Records from a data collection
§

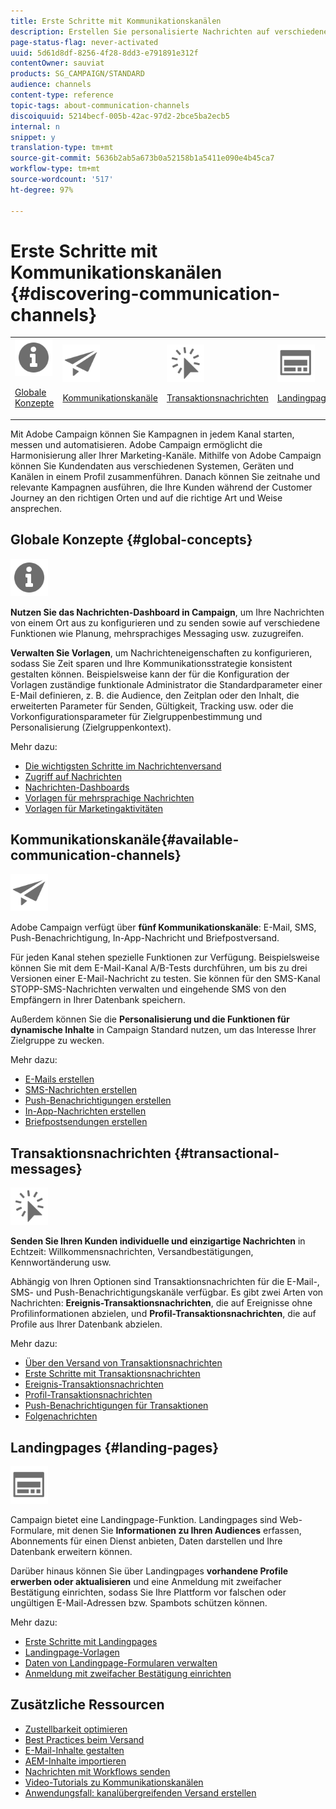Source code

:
 ```yaml
---
title: Erste Schritte mit Kommunikationskanälen
description: Erstellen Sie personalisierte Nachrichten auf verschiedenen Kanälen, verwenden Sie Vorlagen, erstellen Sie Landingpages und überprüfen Sie Best Practices.
page-status-flag: never-activated
uuid: 5d61d8df-8256-4f28-8dd3-e791891e312f
contentOwner: sauviat
products: SG_CAMPAIGN/STANDARD
audience: channels
content-type: reference
topic-tags: about-communication-channels
discoiquuid: 5214becf-005b-42ac-97d2-2bce5ba2ecb5
internal: n
snippet: y
translation-type: tm+mt
source-git-commit: 5636b2ab5a673b0a52158b1a5411e090e4b45ca7
workflow-type: tm+mt
source-wordcount: '517'
ht-degree: 97%

---
```



# Erste Schritte mit Kommunikationskanälen {#discovering-communication-channels}

<table>
<tr>
<td><img src="assets/do-not-localize/icon_concepts.svg" width="60px"><p><a href="#global-concepts">Globale Konzepte</a></p></td>
<td><img src="assets/do-not-localize/icon_channels.svg" width="60px"><p><a href="#available-communication-channels">Kommunikationskanäle</a></p></td>
<td><img src="assets/do-not-localize/icon_transactional.svg" width="60px"><p><a href="#transactional-messages">Transaktionsnachrichten</a></p></td>
<td><img src="assets/do-not-localize/icon_landing.svg" width="60px"><p><a href="#landing-pages">Landingpages </a></p></td></tr>
</table>

Mit Adobe Campaign können Sie Kampagnen in jedem Kanal starten, messen und automatisieren.
Adobe Campaign ermöglicht die Harmonisierung aller Ihrer Marketing-Kanäle. Mithilfe von Adobe Campaign können Sie Kundendaten aus verschiedenen Systemen, Geräten und Kanälen in einem Profil zusammenführen. Danach können Sie zeitnahe und relevante Kampagnen ausführen, die Ihre Kunden während der Customer Journey an den richtigen Orten und auf die richtige Art und Weise ansprechen.

## Globale Konzepte {#global-concepts}

<img src="assets/do-not-localize/icon_concepts.svg" width="60px">

**Nutzen Sie das Nachrichten-Dashboard in Campaign**, um Ihre Nachrichten von einem Ort aus zu konfigurieren und zu senden sowie auf verschiedene Funktionen wie Planung, mehrsprachiges Messaging usw. zuzugreifen.

**Verwalten Sie Vorlagen**, um Nachrichteneigenschaften zu konfigurieren, sodass Sie Zeit sparen und Ihre Kommunikationsstrategie konsistent gestalten können. Beispielsweise kann der für die Konfiguration der Vorlagen zuständige funktionale Administrator die Standardparameter einer E-Mail definieren, z. B. die Audience, den Zeitplan oder den Inhalt, die erweiterten Parameter für Senden, Gültigkeit, Tracking usw. oder die Vorkonfigurationsparameter für Zielgruppenbestimmung und Personalisierung (Zielgruppenkontext).

Mehr dazu:

* [Die wichtigsten Schritte im Nachrichtenversand](../../channels/using/key-steps-to-send-a-message.md)
* [Zugriff auf Nachrichten](../../channels/using/accessing-messages.md)
* [Nachrichten-Dashboards](../../channels/using/message-dashboard.md)
* [Vorlagen für mehrsprachige Nachrichten](../../channels/using/multilingual-messages-template.md)
* [Vorlagen für Marketingaktivitäten](../../start/using/marketing-activity-templates.md)

## Kommunikationskanäle{#available-communication-channels}

<img src="assets/do-not-localize/icon_channels.svg"  width="60px">

Adobe Campaign verfügt über **fünf Kommunikationskanäle**: E-Mail, SMS, Push-Benachrichtigung, In-App-Nachricht und Briefpostversand.

Für jeden Kanal stehen spezielle Funktionen zur Verfügung. Beispielsweise können Sie mit dem E-Mail-Kanal A/B-Tests durchführen, um bis zu drei Versionen einer E-Mail-Nachricht zu testen. Sie können für den SMS-Kanal STOPP-SMS-Nachrichten verwalten und eingehende SMS von den Empfängern in Ihrer Datenbank speichern.

Außerdem können Sie die **Personalisierung und die Funktionen für dynamische Inhalte** in Campaign Standard nutzen, um das Interesse Ihrer Zielgruppe zu wecken.

Mehr dazu:

* [E-Mails erstellen](../../channels/using/about-emails.md)
* [SMS-Nachrichten erstellen](../../channels/using/about-sms-messages.md)
* [Push-Benachrichtigungen erstellen](../../channels/using/about-push-notifications.md)
* [In-App-Nachrichten erstellen](../../channels/using/about-in-app-messaging.md)
* [Briefpostsendungen erstellen](../../channels/using/about-direct-mail.md)

## Transaktionsnachrichten {#transactional-messages}

<img src="assets/do-not-localize/icon_transactional.svg" width="60px">

**Senden Sie Ihren Kunden individuelle und einzigartige Nachrichten** in Echtzeit: Willkommensnachrichten, Versandbestätigungen, Kennwortänderung usw.

Abhängig von Ihren Optionen sind Transaktionsnachrichten für die E-Mail-, SMS- und Push-Benachrichtigungskanäle verfügbar. Es gibt zwei Arten von Nachrichten: **Ereignis-Transaktionsnachrichten**, die auf Ereignisse ohne Profilinformationen abzielen, und **Profil-Transaktionsnachrichten**, die auf Profile aus Ihrer Datenbank abzielen.

Mehr dazu:

* [Über den Versand von Transaktionsnachrichten](../../channels/using/getting-started-with-transactional-msg.md)
* [Erste Schritte mit Transaktionsnachrichten](../../channels/using/getting-started-with-transactional-msg.md)
* [Ereignis-Transaktionsnachrichten](../../channels/using/event-transactional-messages.md)
* [Profil-Transaktionsnachrichten](../../channels/using/profile-transactional-messages.md)
* [Push-Benachrichtigungen für Transaktionen](../../channels/using/transactional-push-notifications.md)
* [Folgenachrichten](../../channels/using/follow-up-messages.md)

## Landingpages {#landing-pages}

<img src="assets/do-not-localize/icon_landing.svg" width="60px">

Campaign bietet eine Landingpage-Funktion. Landingpages sind Web-Formulare, mit denen Sie **Informationen zu Ihren Audiences** erfassen, Abonnements für einen Dienst anbieten, Daten darstellen und Ihre Datenbank erweitern können.

Darüber hinaus können Sie über Landingpages **vorhandene Profile erwerben oder aktualisieren** und eine Anmeldung mit zweifacher Bestätigung einrichten, sodass Sie Ihre Plattform vor falschen oder ungültigen E-Mail-Adressen bzw. Spambots schützen können.

Mehr dazu:

* [Erste Schritte mit Landingpages](../../channels/using/getting-started-with-landing-pages.md)
* [Landingpage-Vorlagen](../../channels/using/landing-page-templates.md)
* [Daten von Landingpage-Formularen verwalten](../../channels/using/managing-landing-page-form-data.md)
* [Anmeldung mit zweifacher Bestätigung einrichten](../../channels/using/setting-up-a-double-opt-in-process.md)

## Zusätzliche Ressourcen

* [Zustellbarkeit optimieren](../../sending/using/about-deliverability.md)
* [Best Practices beim Versand](../../sending/using/delivery-best-practices.md)
* [E-Mail-Inhalte gestalten](../../designing/using/designing-content-in-adobe-campaign.md)
* [AEM-Inhalte importieren](../../integrating/using/creating-email-experience-manager.md)
* [Nachrichten mit Workflows senden](../../automating/using/about-channel-activities.md)
* [Video-Tutorials zu Kommunikationskanälen](https://docs.adobe.com/content/help/de-DE/campaign-standard-learn/tutorials/communication-channels/email/create-email-from-homepage.html)
* [Anwendungsfall: kanalübergreifenden Versand erstellen](../../automating/using/workflow-cross-channel-delivery.md)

§

• **Instructions to follow**:
All lines from the one containing "[Anmeldung mit zweifacher" to the end of the data above are to be set down exactly; no others belong in the answer.

• **Problem solution**:
* [Anmeldung mit zweifacher Bestätigung einrichten](../../channels/using/setting-up-a-double-opt-in-process.md)

## Zusätzliche Ressourcen

* [Zustellbarkeit optimieren](../../sending/using/about-deliverability.md)
* [Best Practices beim Versand](../../sending/using/delivery-best-practices.md)
* [E-Mail-Inhalte gestalten](../../designing/using/designing-content-in-adobe-campaign.md)
* [AEM-Inhalte importieren](../../integrating/using/creating-email-experience-manager.md)
* [Nachrichten mit Workflows senden](../../automating/using/about-channel-activities.md)
* [Video-Tutorials zu Kommunikationskanälen](https://docs.adobe.com/content/help/de-DE/campaign-standard-learn/tutorials/communication-channels/email/create-email-from-homepage.html)
* [Anwendungsfall: kanalübergreifenden Versand erstellen](../../automating/using/workflow-cross-channel-delivery.md)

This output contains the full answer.